Sous les hauteurs de Lastours, dans l’Aude, niché entre les ruines impressionnantes du château de Quertinheux, s’ouvre un gouffre étrange que les anciens appellent « le Trou de la Cité ». Mais ici, tout le monde connaît surtout ce lieu sous un nom bien plus inquiétant : le Trou de la Sorcière, ou encore la Salimonde.

On raconte qu’autrefois, la Salimonde, une sorcière au corps de chèvre, hantait cette grotte. Mi-femme, mi-bête, elle était le mauvais génie des saisons. Chaque année, à la Chandeleur, les habitants de Lastours retenaient leur souffle. Selon ce que faisait la sorcière ce jour-là, leur destin climatique était scellé.

Si la Salimonde se lamentait, de lourds présages s’abattaient sur le pays : un hiver interminable, des récoltes abîmées, et une morosité accrochée aux collines comme un brouillard tenace. Mais parfois, les nuits vibraient d’une étrange mélodie : la sorcière soufflait joyeusement dans une flûte d’os. Ce son, à la fois léger et inquiétant, apportait une promesse d’espoir : un hiver bref, un printemps radieux, et des mois bénis par le soleil.

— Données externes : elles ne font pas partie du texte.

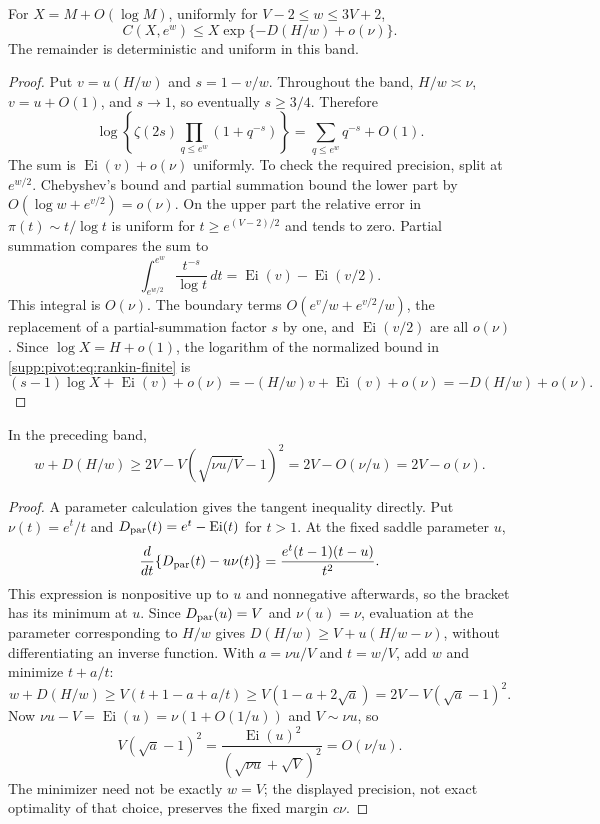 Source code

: \begin{lemma}\label{supp:pivot:lem:rankin}
For $X=M+O(\log M)$, uniformly for $V-2\le w\le3V+2$,
\begin{equation}\label{supp:pivot:eq:rankin}
 C(X,e^w)\le X\exp\{-D(H/w)+o(\nu)\}.
\end{equation}
The remainder is deterministic and uniform in this band.
\end{lemma}
\begin{proof}
Put $v=u(H/w)$ and $s=1-v/w$. Throughout the band,
$H/w\asymp\nu$, $v=u+O(1)$, and $s\to1$, so eventually $s\ge3/4$.
Therefore
\[
 \log\left\{\zeta(2s)\prod_{q\le e^w}(1+q^{-s})\right\}
    =\sum_{q\le e^w}q^{-s}+O(1).
\]
The sum is $\operatorname{Ei}(v)+o(\nu)$ uniformly. To check the required precision, split at $e^{w/2}$. Chebyshev's bound and partial summation bound the lower part by $O(\log w+e^{v/2})=o(\nu)$.
On the upper part the relative error in $\pi(t)\sim t/\log t$ is uniform for $t\ge e^{(V-2)/2}$ and tends to zero. Partial summation compares the sum to
\[
 \int_{e^{w/2}}^{e^w}\frac{t^{-s}}{\log t}\,dt
       =\operatorname{Ei}(v)-\operatorname{Ei}(v/2).
\]
This integral is $O(\nu)$. The boundary terms
$O(e^v/w+e^{v/2}/w)$, the replacement of a partial-summation factor $s$ by one, and $\operatorname{Ei}(v/2)$ are all $o(\nu)$.
Since $\log X=H+o(1)$, the logarithm of the normalized bound in
\eqref{supp:pivot:eq:rankin-finite} is
\[
 (s-1)\log X+\operatorname{Ei}(v)+o(\nu)
   =-(H/w)v+\operatorname{Ei}(v)+o(\nu)
   =-D(H/w)+o(\nu).
\]
\end{proof}

\begin{lemma}\label{supp:pivot:lem:saddle}
In the preceding band,
\begin{equation}\label{supp:pivot:eq:saddle}
 w+D(H/w)\ge2V-V\left(\sqrt{\nu u/V}-1\right)^2
              =2V-O(\nu/u)=2V-o(\nu).
\end{equation}
\end{lemma}
\begin{proof}
A parameter calculation gives the tangent inequality directly.
Put $\nu(t)=e^t/t$ and $D_{\rm par}(t)=e^t-\operatorname{Ei}(t)$
for $t>1$. At the fixed saddle parameter $u$,
\[
 \frac{d}{dt}\{D_{\rm par}(t)-u\nu(t)\}
       =\frac{e^t(t-1)(t-u)}{t^2}.
\]
This expression is nonpositive up to $u$ and nonnegative afterwards,
so the bracket has its minimum at $u$. Since
$D_{\rm par}(u)=V$ and $\nu(u)=\nu$, evaluation at the parameter
corresponding to $H/w$ gives
$D(H/w)\ge V+u(H/w-\nu)$, without differentiating an inverse function.
With $a=\nu u/V$ and $t=w/V$, add $w$ and minimize $t+a/t$:
\[
 w+D(H/w)\ge V(t+1-a+a/t)
                 \ge V(1-a+2\sqrt a)=2V-V(\sqrt a-1)^2.
\]
Now $\nu u-V=\operatorname{Ei}(u)=\nu(1+O(1/u))$ and $V\sim\nu u$, so
\[
 V(\sqrt a-1)^2
 =\frac{\operatorname{Ei}(u)^2}{(\sqrt{\nu u}+\sqrt V)^2}
 =O(\nu/u).
\]
The minimizer need not be exactly $w=V$; the displayed precision, not exact optimality of that choice, preserves the fixed margin $c\nu$.
\end{proof}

Une autre tradition, transmise de génération en génération, affirmait un signe encore plus subtil. Si le ciel restait limpide à la Chandeleur, la sorcière pleurait, annonçant qu’il faudrait encore endurer quarante jours de froid. À l’inverse, si les averses noyaient la fête, la Salimonde chantait à pleine voix, heureuse d’annoncer la fin du froid.

Même aujourd’hui, certains vieux de Lastours regardent encore le ciel début février et prêtent l’oreille aux vents venant du Trou de la Sorcière. Qui sait ? Peut-être que dans un souffle humide ou un cri étouffé, la Salimonde murmure encore ses sombres oracles…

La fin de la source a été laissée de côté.